Nature Reviews Clinical Oncology volume 11pages 81–90 (2014)Cite this article

Subjects

Key Points

  • Many new anticancer treatments are molecular targeted agents and only benefit a subgroup of patients within a histologically defined cancer

  • Heterogeneity of treatment effects requires development of biomarkers to identify patients who could benefit from new treatments

  • Phase III trial designs for evaluation of targeted treatments use biomarker-driven enrichment strategies that range from limiting evaluation to the biomarker-positive subgroup to sequential testing of biomarker-positive, biomarker-negative and overall populations

  • To provide compelling evidence for informing clinical practice, the choice of an appropriate phase III trial design should be guided by the strength of the biomarker's credentials

Abstract

The use of biomarkers to identify patients who can benefit from treatment with a specific anticancer agent has the potential to both improve patient care and accelerate drug development. The development of targeted agents and their accompanying biomarkers frequently occurs contemporaneously, and confidence in a putative biomarker's performance might, therefore, be insufficient to restrict the definitive testing of a new agent to the subgroup of biomarker-positive patients.
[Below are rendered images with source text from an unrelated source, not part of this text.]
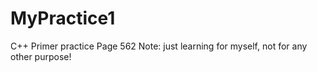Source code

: # MyPractice1
C++ Primer practice Page 562
Note: just learning for myself, not for any other purpose!
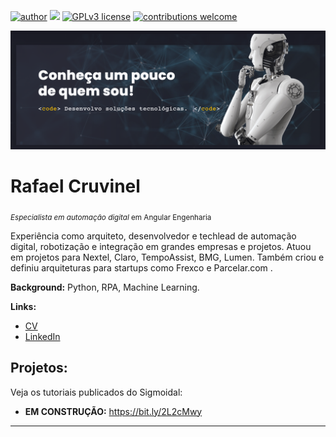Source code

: [![author](https://img.shields.io/badge/author-rafaelgcruvinel-red.svg)](https://www.linkedin.com/in/rafaelgcruvinel)
[![](https://img.shields.io/badge/python-3.10+-blue.svg)](https://www.python.org/downloads/release/python-3107/)
[![GPLv3 license](https://img.shields.io/badge/License-GPLv3-blue.svg)](http://perso.crans.org/besson/LICENSE.html)
[![contributions welcome](https://img.shields.io/badge/contributions-welcome-brightgreen.svg?style=flat)](https://github.com/rafaelgcruvinel/portfolio/issues)

<p align="center">
  <img src="banner.png" >
</p>

# Rafael Cruvinel
<sub>*Especialista em automação digital* em Angular Engenharia</sub>

Experiência como arquiteto, desenvolvedor e techlead de automação digital, robotização e integração em grandes empresas e projetos. Atuou em projetos para Nextel, Claro, TempoAssist, BMG, Lumen. Também criou e definiu arquiteturas para startups como Frexco e Parcelar.com .

**Background:** Python, RPA, Machine Learning.

**Links:**
* [CV](https://cruvis.com.br/cv/)
* [LinkedIn](https://www.linkedin.com/in/rafaelgcruvinel/)


## Projetos:
Veja os tutoriais publicados do Sigmoidal:

* **EM CONSTRUÇÃO:** https://bit.ly/2L2cMwy

---
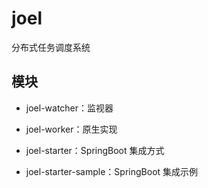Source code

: # joel

分布式任务调度系统


## 模块

- joel-watcher：监视器

- joel-worker：原生实现

- joel-starter：SpringBoot 集成方式

- joel-starter-sample：SpringBoot 集成示例
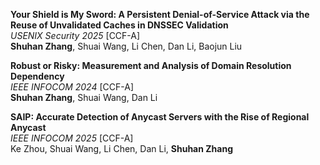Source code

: **Your Shield is My Sword: A Persistent Denial-of-Service Attack via the Reuse of Unvalidated Caches in DNSSEC Validation**     
*USENIX Security 2025* [CCF-A]     
**Shuhan Zhang**, Shuai Wang, Li Chen, Dan Li, Baojun Liu

**Robust or Risky: Measurement and Analysis of Domain Resolution Dependency**     
*IEEE INFOCOM 2024* [CCF-A]     
**Shuhan Zhang**, Shuai Wang, Dan Li

**SAIP: Accurate Detection of Anycast Servers with the Rise of Regional Anycast**     
*IEEE INFOCOM 2025* [CCF-A]     
Ke Zhou, Shuai Wang, Li Chen, Dan Li, **Shuhan Zhang**
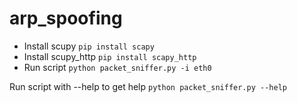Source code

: # arp_spoofing 

* Install scupy
`pip install scapy`
* Install scupy_http
`pip install scapy_http`
* Run script
`python packet_sniffer.py -i eth0`

Run script with --help to get help
`python packet_sniffer.py --help`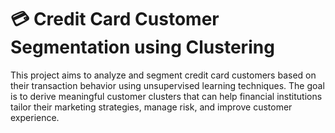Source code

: # 💳 Credit Card Customer Segmentation using Clustering

This project aims to analyze and segment credit card customers based on their transaction behavior using unsupervised learning techniques. The goal is to derive meaningful customer clusters that can help financial institutions tailor their marketing strategies, manage risk, and improve customer experience.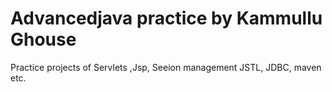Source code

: # Advancedjava practice by Kammullu Ghouse
Practice projects of Servlets ,Jsp, Seeion management JSTL, JDBC, maven etc.
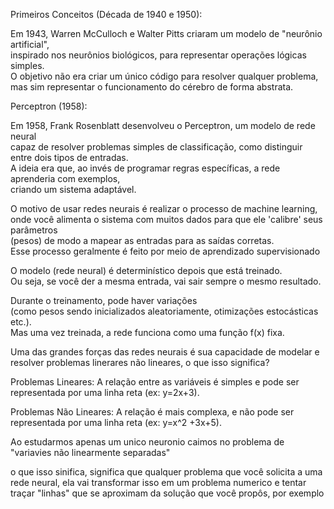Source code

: 
Primeiros Conceitos (Década de 1940 e 1950):

Em 1943, Warren McCulloch e Walter Pitts criaram um modelo de "neurônio artificial", \
inspirado nos neurônios biológicos, para representar operações lógicas simples. \
O objetivo não era criar um único código para resolver qualquer problema, \
mas sim representar o funcionamento do cérebro de forma abstrata.

Perceptron (1958):

Em 1958, Frank Rosenblatt desenvolveu o Perceptron, um modelo de rede neural \
capaz de resolver problemas simples de classificação, como distinguir entre dois tipos de entradas. \
A ideia era que, ao invés de programar regras específicas, a rede aprenderia com exemplos, \
criando um sistema adaptável.



O motivo de usar redes neurais é realizar o processo de machine learning, \
onde você alimenta o sistema com muitos dados para que ele 'calibre' seus parâmetros \
(pesos) de modo a mapear as entradas para as saídas corretas. \
Esse processo geralmente é feito por meio de aprendizado supervisionado

O modelo (rede neural) é determinístico depois que está treinado.\
Ou seja, se você der a mesma entrada, vai sair sempre o mesmo resultado.

Durante o treinamento, pode haver variações \
(como pesos sendo inicializados aleatoriamente, otimizações estocásticas etc.). \
Mas uma vez treinada, a rede funciona como uma função f(x) fixa.


Uma das grandes forças das redes neurais é sua capacidade de modelar e resolver problemas linerares não lineares,
o que isso significa?

Problemas Lineares: A relação entre as variáveis é simples e pode ser representada por uma linha reta (ex: 
y=2x+3).

Problemas Não Lineares: A relação é mais complexa, e não pode ser representada por uma linha reta (ex:
y=x^2 +3x+5).


Ao estudarmos apenas um unico neuronio caimos no problema de "variavies não linearmente separadas" 

o que isso sinifica, significa que qualquer problema que você solicita a uma rede neural,
ela vai transformar isso em um problema numerico e tentar traçar "linhas" que se aproximam da
solução que você propôs, por exemplo
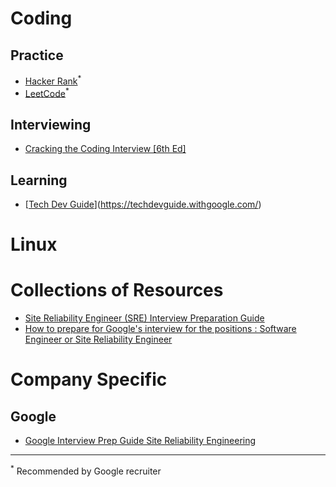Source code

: # Coding
## Practice
* [Hacker Rank](https://www.hackerrank.com/)<sup>*</sup>
* [LeetCode](https://leetcode.com/)<sup>*</sup>

## Interviewing
* [Cracking the Coding Interview [6th Ed]](https://drive.google.com/file/d/11qPPf8gswvm4e7p41yfKiDJOJQRbU7qP/view?usp=sharing)
## Learning
* [[Tech Dev Guide](https://techdevguide.withgoogle.com/)](https://techdevguide.withgoogle.com/)

# Linux

# Collections of Resources
* [Site Reliability Engineer (SRE) Interview Preparation Guide](https://github.com/mxssl/sre-interview-prep-guide)
* [How to prepare for Google's interview for the positions : Software Engineer or Site Reliability Engineer](https://github.com/mister0/How-to-prepare-for-google-interview-SWE-SRE)

# Company Specific
## Google
* [Google Interview Prep Guide Site Reliability Engineering 
](https://drive.google.com/file/d/1P_cj76kw35ExtcBP3_OsH42pdGc4_WKE/view?usp=sharing)

---
<sup>*</sup> Recommended by Google recruiter 
<!--stackedit_data:
eyJoaXN0b3J5IjpbMTUwODM2NTA3NSwtOTcwNzczNDI0LDEzNj
U5MTQ3NCwyMTI2Nzk4MzY5LC0xMjAwMzI2MTcyLDExNjA5Mjc5
MDddfQ==
-->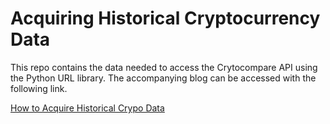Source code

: # Acquiring Historical Cryptocurrency Data

This repo contains the data needed to access the Crytocompare API using the Python URL library. The accompanying blog can be accessed with the following link. 

<a href="https://www.ethanbienstock.com/blog/how-to-acquire-historical-crypto-data/">How to Acquire Historical Crypo Data</a>
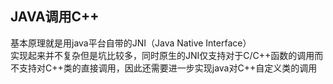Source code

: ## JAVA调用C++
基本原理就是用java平台自带的JNI（Java Native Interface）  
实现起来并不复杂但是坑比较多，同时原生的JNI仅支持对于C/C++函数的调用而不支持对C++类的直接调用，因此还需要进一步实现java对C++自定义类的调用
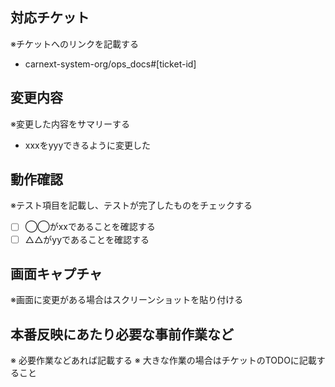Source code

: ## 対応チケット

※チケットへのリンクを記載する

- carnext-system-org/ops_docs#[ticket-id]

## 変更内容

※変更した内容をサマリーする

- xxxをyyyできるように変更した

## 動作確認

※テスト項目を記載し、テストが完了したものをチェックする

- [ ] ◯◯がxxであることを確認する
- [ ] △△がyyであることを確認する

## 画面キャプチャ

※画面に変更がある場合はスクリーンショットを貼り付ける

## 本番反映にあたり必要な事前作業など

※ 必要作業などあれば記載する
※ 大きな作業の場合はチケットのTODOに記載すること
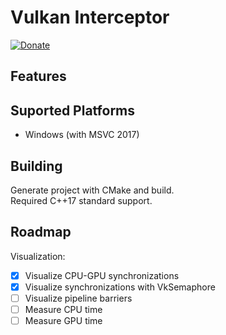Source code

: # Vulkan Interceptor
[![Donate](https://img.shields.io/badge/Donate-PayPal-green.svg)](paypal.me/azhirnovgithub)<br/>


## Features


## Suported Platforms
* Windows (with MSVC 2017)


## Building
Generate project with CMake and build.<br/>
Required C++17 standard support.


## Roadmap

Visualization:
- [x] Visualize CPU-GPU synchronizations
- [x] Visualize synchronizations with VkSemaphore
- [ ] Visualize pipeline barriers
- [ ] Measure CPU time
- [ ] Measure GPU time
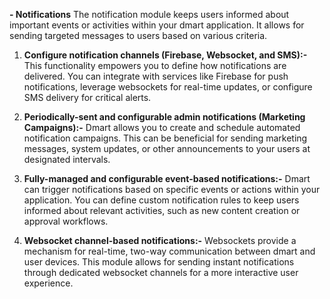 **- Notifications**
The notification module keeps users informed about important events or activities within your dmart application. It allows for sending targeted messages to users based on various criteria.

1.  **Configure notification channels (Firebase, Websocket, and SMS):-**
    This functionality empowers you to define how notifications are delivered. You can integrate with services like Firebase for push notifications, leverage websockets for real-time updates, or configure SMS delivery for critical alerts.

2.  **Periodically-sent and configurable admin notifications (Marketing
    Campaigns):-**
    Dmart allows you to create and schedule automated notification campaigns. This can be beneficial for sending marketing messages, system updates, or other announcements to your users at designated intervals.

3.  **Fully-managed and configurable event-based notifications:-**
    Dmart can trigger notifications based on specific events or actions within your application. You can define custom notification rules to keep users informed about relevant activities, such as new content creation or approval workflows.

4.  **Websocket channel-based notifications:-**
    Websockets provide a mechanism for real-time, two-way communication between dmart and user devices. This module allows for sending instant notifications through dedicated websocket channels for a more interactive user experience.
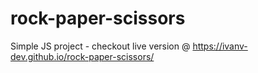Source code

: # rock-paper-scissors

Simple JS project - checkout live version @  https://ivanv-dev.github.io/rock-paper-scissors/
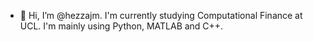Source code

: - 👋 Hi, I’m @hezzajm.
I'm currently studying Computational Finance at UCL.
I'm mainly using Python, MATLAB and C++.


<!---
hezzajm/hezzajm is a ✨ special ✨ repository because its `README.md` (this file) appears on your GitHub profile.
You can click the Preview link to take a look at your changes.
--->
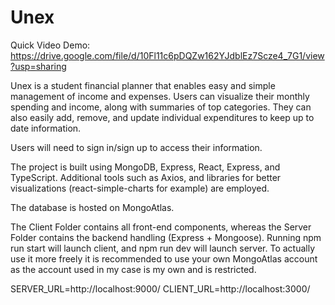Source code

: # Unex

Quick Video Demo: https://drive.google.com/file/d/10Fl11c6pDQZw162YJdblEz7Scze4_7G1/view?usp=sharing 

Unex is a student financial planner that enables easy and simple management of income and expenses. Users can visualize their monthly 
spending and income, along with summaries of top categories. They can also easily add, remove, and update individual expenditures to keep 
up to date information. 

Users will need to sign in/sign up to access their information. 

The project is built using MongoDB, Express, React, Express, and TypeScript. Additional tools such as Axios, and libraries for better
visualizations (react-simple-charts for example) are employed.

The database is hosted on MongoAtlas. 

The Client Folder contains all front-end components, whereas the Server Folder contains the backend handling (Express + Mongoose). 
Running npm run start will launch client, and npm run dev will launch server. To actually use it more freely it is recommended to use 
your own MongoAtlas account as the account used in my case is my own and is restricted. 

SERVER_URL=http://localhost:9000/
CLIENT_URL=http://localhost:3000/
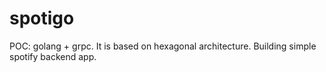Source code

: # spotigo
POC: golang + grpc. It is based on hexagonal architecture. Building simple spotify backend app.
This Review considers which clinical trial designs and analysis strategies are appropriate for use in phase III, biomarker-driven, randomized clinical trials, on the basis of pre-existing evidence that the biomarker can successfully identify patients who will respond to the treatment in question. The types of interim monitoring that are appropriate for these trials are also discussed. In addition, enrichment strategies based on the use of prognostic biomarkers to separate a population into subgroups with better and worse outcomes, regardless of treatment, are described. Finally, the possibility of formally using a biomarker during phase II drug development, to select what type of biomarker-driven strategy should be used in the phase III trial, is discussed.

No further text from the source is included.